◆ EXERCISE PROMPT: Lines from the records below that contain the word "their" are to be copied out.

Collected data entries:
[Start of Attachment]

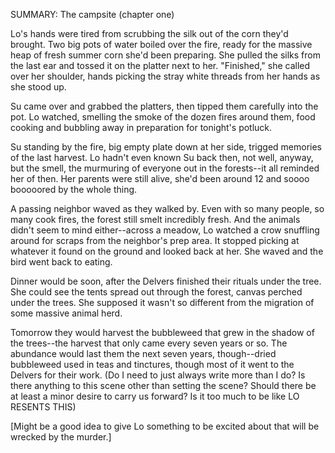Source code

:SUMMARY: The campsite (chapter one)

Lo's hands were tired from scrubbing the silk out of the corn they'd brought. Two big pots of water boiled over the fire, ready for the massive heap of fresh summer corn she'd been preparing.  She pulled the silks from the last ear and tossed it on the platter next to her.  "Finished," she called over her shoulder, hands picking the stray white threads from her hands as she stood up. 

Su came over and grabbed the platters, then tipped them carefully into the pot.  Lo watched, smelling the smoke of the dozen fires around them, food cooking and bubbling away in preparation for tonight's potluck.  

Su standing by the fire, big empty plate down at her side, trigged memories of the last harvest.  Lo hadn't even known Su back then, not well, anyway, but the smell, the murmuring of everyone out in the forests--it all reminded her of then. Her parents were still alive, she'd been around 12 and soooo booooored by the whole thing. 

A passing neighbor waved as they walked by. Even with so many people, so many cook fires, the forest still smelt incredibly fresh.  And the animals didn't seem to mind either--across a meadow, Lo watched a crow snuffling around for scraps from the neighbor's prep area. It stopped picking at whatever it found on the ground and looked back at her.  She waved and the bird went back to eating. 

Dinner would be soon, after the Delvers finished their rituals under the tree.  She could see the tents spread out through the forest, canvas perched under the trees. She supposed it wasn't so different from the migration of some massive animal herd.  

Tomorrow they would harvest the bubbleweed that grew in the shadow of the trees--the harvest that only came every seven years or so. The abundance would last them the next seven years, though--dried bubbleweed used in teas and tinctures, though most of it went to the Delvers for their work. (Do I need to just always write more than I do? Is there anything to this scene other than setting the scene? Should there be at least a minor desire to carry us forward? Is it too much to be like LO RESENTS THIS)

[Might be a good idea to give Lo something to be excited about that will be wrecked by the murder.]
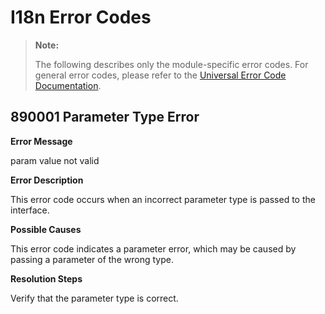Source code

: # I18n Error Codes

> **Note:**
>
> The following describes only the module-specific error codes. For general error codes, please refer to the [Universal Error Code Documentation](cj-errorcode-universal.md).

## 890001 Parameter Type Error

**Error Message**

param value not valid

**Error Description**

This error code occurs when an incorrect parameter type is passed to the interface.

**Possible Causes**

This error code indicates a parameter error, which may be caused by passing a parameter of the wrong type.

**Resolution Steps**

Verify that the parameter type is correct.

[End of Attachment]

◆ WORKED SOLUTION:
Dinner would be soon, after the Delvers finished their rituals under the tree.  She could see the tents spread out through the forest, canvas perched under the trees. She supposed it wasn't so different from the migration of some massive animal herd.  
Tomorrow they would harvest the bubbleweed that grew in the shadow of the trees--the harvest that only came every seven years or so. The abundance would last them the next seven years, though--dried bubbleweed used in teas and tinctures, though most of it went to the Delvers for their work. (Do I need to just always write more than I do? Is there anything to this scene other than setting the scene? Should there be at least a minor desire to carry us forward? Is it too much to be like LO RESENTS THIS)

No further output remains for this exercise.